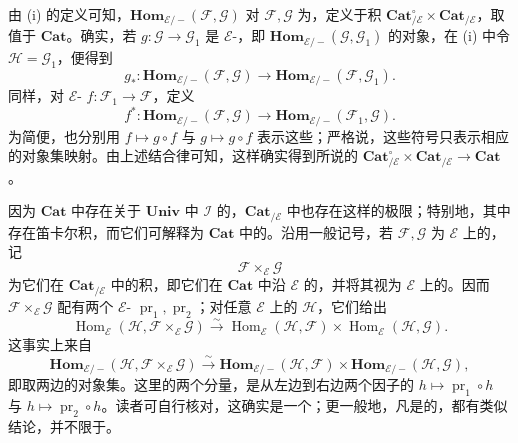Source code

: 由 (i) 的定义可知，$\mathbf{Hom}_{\mathcal E/-}(\mathcal F,\mathcal G)$ 对 $\mathcal F,\mathcal G$ 为，定义于积 $\mathbf{Cat}_{/\mathcal E}^{\circ}\times\mathbf{Cat}_{/\mathcal E}$，取值于 $\mathbf{Cat}$。确实，若 $g:\mathcal G\to\mathcal G_1$ 是 $\mathcal E$-，即 $\mathbf{Hom}_{\mathcal E/-}(\mathcal G,\mathcal G_1)$ 的对象，在 (i) 中令 $\mathcal H=\mathcal G_1$，便得到
\[
 g_*:\mathbf{Hom}_{\mathcal E/-}(\mathcal F,\mathcal G)
 \longrightarrow\mathbf{Hom}_{\mathcal E/-}(\mathcal F,\mathcal G_1).
\]
同样，对 $\mathcal E$- $f:\mathcal F_1\to\mathcal F$，定义
\[
 f^*:\mathbf{Hom}_{\mathcal E/-}(\mathcal F,\mathcal G)
 \longrightarrow\mathbf{Hom}_{\mathcal E/-}(\mathcal F_1,\mathcal G).
\]
为简便，也分别用 $f\mapsto g\circ f$ 与 $g\mapsto g\circ f$ 表示这些；严格说，这些符号只表示相应的对象集映射。由上述结合律可知，这样确实得到所说的 $\mathbf{Cat}_{/\mathcal E}^{\circ}\times\mathbf{Cat}_{/\mathcal E}\to\mathbf{Cat}$。

因为 $\mathbf{Cat}$ 中存在关于 $\mathbf{Univ}$ 中 $\mathcal I$ 的，$\mathbf{Cat}_{/\mathcal E}$ 中也存在这样的极限；特别地，其中存在笛卡尔积，而它们可解释为 $\mathbf{Cat}$ 中的。沿用一般记号，若 $\mathcal F,\mathcal G$ 为 $\mathcal E$ 上的，记
\[
 \mathcal F\times_{\mathcal E}\mathcal G
\]
为它们在 $\mathbf{Cat}_{/\mathcal E}$ 中的积，即它们在 $\mathbf{Cat}$ 中沿 $\mathcal E$ 的，并将其视为 $\mathcal E$ 上的。因而 $\mathcal F\times_{\mathcal E}\mathcal G$ 配有两个 $\mathcal E$- $\operatorname{pr}_1,\operatorname{pr}_2$；对任意 $\mathcal E$ 上的 $\mathcal H$，它们给出
\[
 \operatorname{Hom}_{\mathcal E}(\mathcal H,\mathcal F\times_{\mathcal E}\mathcal G)
 \xrightarrow{\sim}\operatorname{Hom}_{\mathcal E}(\mathcal H,\mathcal F)\times
 \operatorname{Hom}_{\mathcal E}(\mathcal H,\mathcal G).
\]
这事实上来自
\[
 \mathbf{Hom}_{\mathcal E/-}(\mathcal H,\mathcal F\times_{\mathcal E}\mathcal G)
 \xrightarrow{\sim}\mathbf{Hom}_{\mathcal E/-}(\mathcal H,\mathcal F)\times
 \mathbf{Hom}_{\mathcal E/-}(\mathcal H,\mathcal G),
\]
即取两边的对象集。这里的两个分量，是从左边到右边两个因子的 $h\mapsto\operatorname{pr}_1\circ h$ 与 $h\mapsto\operatorname{pr}_2\circ h$。读者可自行核对，这确实是一个；更一般地，凡是的，都有类似结论，并不限于。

□ □ □ □ □

Try it –
The material above is to be transcribed exactly, with its images omitted.

Exercise result –
Source code

: 由 (i) 的定义可知，$\mathbf{Hom}_{\mathcal E/-}(\mathcal F,\mathcal G)$ 对 $\mathcal F,\mathcal G$ 为，定义于积 $\mathbf{Cat}_{/\mathcal E}^{\circ}\times\mathbf{Cat}_{/\mathcal E}$，取值于 $\mathbf{Cat}$。确实，若 $g:\mathcal G\to\mathcal G_1$ 是 $\mathcal E$-，即 $\mathbf{Hom}_{\mathcal E/-}(\mathcal G,\mathcal G_1)$ 的对象，在 (i) 中令 $\mathcal H=\mathcal G_1$，便得到
\[
 g_*:\mathbf{Hom}_{\mathcal E/-}(\mathcal F,\mathcal G)
 \longrightarrow\mathbf{Hom}_{\mathcal E/-}(\mathcal F,\mathcal G_1).
\]
同样，对 $\mathcal E$- $f:\mathcal F_1\to\mathcal F$，定义
\[
 f^*:\mathbf{Hom}_{\mathcal E/-}(\mathcal F,\mathcal G)
 \longrightarrow\mathbf{Hom}_{\mathcal E/-}(\mathcal F_1,\mathcal G).
\]
为简便，也分别用 $f\mapsto g\circ f$ 与 $g\mapsto g\circ f$ 表示这些；严格说，这些符号只表示相应的对象集映射。由上述结合律可知，这样确实得到所说的 $\mathbf{Cat}_{/\mathcal E}^{\circ}\times\mathbf{Cat}_{/\mathcal E}\to\mathbf{Cat}$。

因为 $\mathbf{Cat}$ 中存在关于 $\mathbf{Univ}$ 中 $\mathcal I$ 的，$\mathbf{Cat}_{/\mathcal E}$ 中也存在这样的极限；特别地，其中存在笛卡尔积，而它们可解释为 $\mathbf{Cat}$ 中的。沿用一般记号，若 $\mathcal F,\mathcal G$ 为 $\mathcal E$ 上的，记
\[
 \mathcal F\times_{\mathcal E}\mathcal G
\]
为它们在 $\mathbf{Cat}_{/\mathcal E}$ 中的积，即它们在 $\mathbf{Cat}$ 中沿 $\mathcal E$ 的，并将其视为 $\mathcal E$ 上的。因而 $\mathcal F\times_{\mathcal E}\mathcal G$ 配有两个 $\mathcal E$- $\operatorname{pr}_1,\operatorname{pr}_2$；对任意 $\mathcal E$ 上的 $\mathcal H$，它们给出
\[
 \operatorname{Hom}_{\mathcal E}(\mathcal H,\mathcal F\times_{\mathcal E}\mathcal G)
 \xrightarrow{\sim}\operatorname{Hom}_{\mathcal E}(\mathcal H,\mathcal F)\times
 \operatorname{Hom}_{\mathcal E}(\mathcal H,\mathcal G).
\]
这事实上来自
\[
 \mathbf{Hom}_{\mathcal E/-}(\mathcal H,\mathcal F\times_{\mathcal E}\mathcal G)
 \xrightarrow{\sim}\mathbf{Hom}_{\mathcal E/-}(\mathcal H,\mathcal F)\times
 \mathbf{Hom}_{\mathcal E/-}(\mathcal H,\mathcal G),
\]
即取两边的对象集。这里的两个分量，是从左边到右边两个因子的 $h\mapsto\operatorname{pr}_1\circ h$ 与 $h\mapsto\operatorname{pr}_2\circ h$。读者可自行核对，这确实是一个；更一般地，凡是的，都有类似结论，并不限于。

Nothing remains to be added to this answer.